Dijkstra's Algorithm
Dijkstra's algorithm, also known as single-source shortest paths, solves the problem of finding the shortest path from a point in a graph (the source) to a destination. It is a greedy algorithm and similar to Prim's algorithm. Algorithm starts at the source vertex, s, it grows a tree, T, that ultimately spans all vertices reachable from S. Vertices are added to T in order of distance i.e., first S, then the vertex closest to S, then the next closest, and so on.
$INT_MAX = 0x7FFFFFFF;
function MinimumDistance($distance, $shortestPathTreeSet, $verticesCount)
{
global $INT_MAX;
$min = $INT_MAX;
$minIndex = 0;
for ($v = 0; $v < $verticesCount; ++$v)
{
if ($shortestPathTreeSet[$v] == false && $distance[$v] <= $min)
{
$min = $distance[$v];
$minIndex = $v;
}
}
return $minIndex;
}
function PrintResult($distance, $verticesCount)
{
echo "<pre>" . "Vertex Distance from source" . "</pre>";
for ($i = 0; $i < $verticesCount; ++$i)
echo "<pre>" . $i . "\t " . $distance[$i] . "</pre>";
}
function Dijkstra($graph, $source, $verticesCount)
{
global $INT_MAX;
$distance = array();
$shortestPathTreeSet = array();
for ($i = 0; $i < $verticesCount; ++$i)
{
$distance[$i] = $INT_MAX;
$shortestPathTreeSet[$i] = false;
}
$distance[$source] = 0;
for ($count = 0; $count < $verticesCount - 1; ++$count)
{
$u = MinimumDistance($distance, $shortestPathTreeSet, $verticesCount);
$shortestPathTreeSet[$u] = true;
for ($v = 0; $v < $verticesCount; ++$v)
if (!$shortestPathTreeSet[$v] && $graph[$u][$v] && $distance[$u] != $INT_MAX && $distance[$u] + $graph[$u][$v] < $distance[$v])

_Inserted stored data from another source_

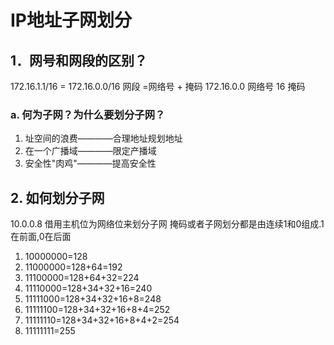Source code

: # IP地址子网划分

## 1．网号和网段的区别？
172.16.1.1/16 = 172.16.0.0/16  网段 =网络号 + 掩码
172.16.0.0 网络号
16 掩码
###      a. 何为子网？为什么要划分子网？
1. 址空间的浪费————合理地址规划地址
2. 在一个广播域————限定产播域
3. 安全性"肉鸡"————提高安全性

## 2. 如何划分子网
10.0.0.8  借用主机位为网络位来划分子网
掩码或者子网划分都是由连续1和0组成.1在前面,0在后面
1. 10000000=128
2. 11000000=128+64=192
3. 11100000=128+64+32=224
4. 11110000=128+34+32+16=240
5. 11111000=128+34+32+16+8=248
6. 11111100=128+34+32+16+8+4=252
7. 11111110=128+34+32+16+8+4+2=254
8. 11111111=255

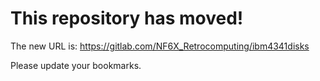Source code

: # This repository has moved!

The new URL is: https://gitlab.com/NF6X_Retrocomputing/ibm4341disks

Please update your bookmarks.
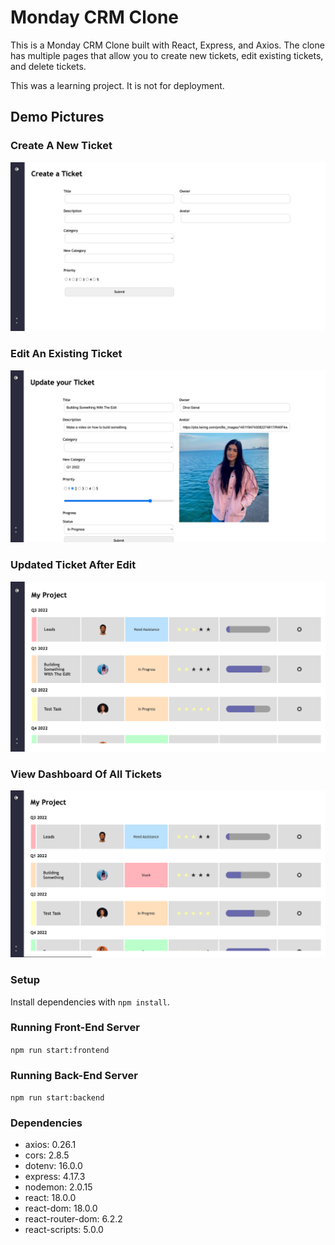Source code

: # Monday CRM Clone

This is a Monday CRM Clone built with React, Express, and Axios. The clone has multiple pages that allow you to create new tickets, edit existing tickets, and delete tickets.

This was a learning project. It is not for deployment.

## Demo Pictures

### Create A New Ticket

!['Screenshot of creating new ticket'](https://github.com/dganai/monday-clone/blob/main/docs/Create-new-ticket.png?raw=true)

### Edit An Existing Ticket

!['Screenshot of editing an existing ticket'](https://github.com/dganai/monday-clone/blob/main/docs/Edit-ticket.png?raw=true)

### Updated Ticket After Edit

!['Screenshot of dashboard after editing ticket'](https://github.com/dganai/monday-clone/blob/main/docs/Dashboard-view-after-edit.png?raw=true)

### View Dashboard Of All Tickets

!['Screenshot of dashboard with all tickets'](https://github.com/dganai/monday-clone/blob/main/docs/Dashboard-view.png?raw=true)

### Setup

Install dependencies with `npm install`.

### Running Front-End Server

`npm run start:frontend`

### Running Back-End Server

`npm run start:backend`

### Dependencies

- axios: 0.26.1
- cors: 2.8.5
- dotenv: 16.0.0
- express: 4.17.3
- nodemon: 2.0.15
- react: 18.0.0
- react-dom: 18.0.0
- react-router-dom: 6.2.2
- react-scripts: 5.0.0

$distance[$v] = $distance[$u] + $graph[$u][$v];
}
PrintResult($distance, $verticesCount);
}
Example
$graph = array(
array(0, 4, 0, 0, 0, 0, 0, 8, 0),
array(4, 0, 8, 0, 0, 0, 0, 11, 0),
array(0, 8, 0, 7, 0, 4, 0, 0, 2),
array(0, 0, 7, 0, 9, 14, 0, 0, 0),
array(0, 0, 0, 9, 0, 10, 0, 0, 0),
array(0, 0, 4, 0, 10, 0, 2, 0, 0),
array(0, 0, 0, 14, 0, 2, 0, 1, 6),
array(8, 11, 0, 0, 0, 0, 1, 0, 7),
array(0, 0, 2, 0, 0, 0, 6, 7, 0)
);
Dijkstra($graph, 0, 9);
Output
Vertex Distance from source
0 0
1 4
2 12
3 19
4 21
5 11
6 9
7 8
8 14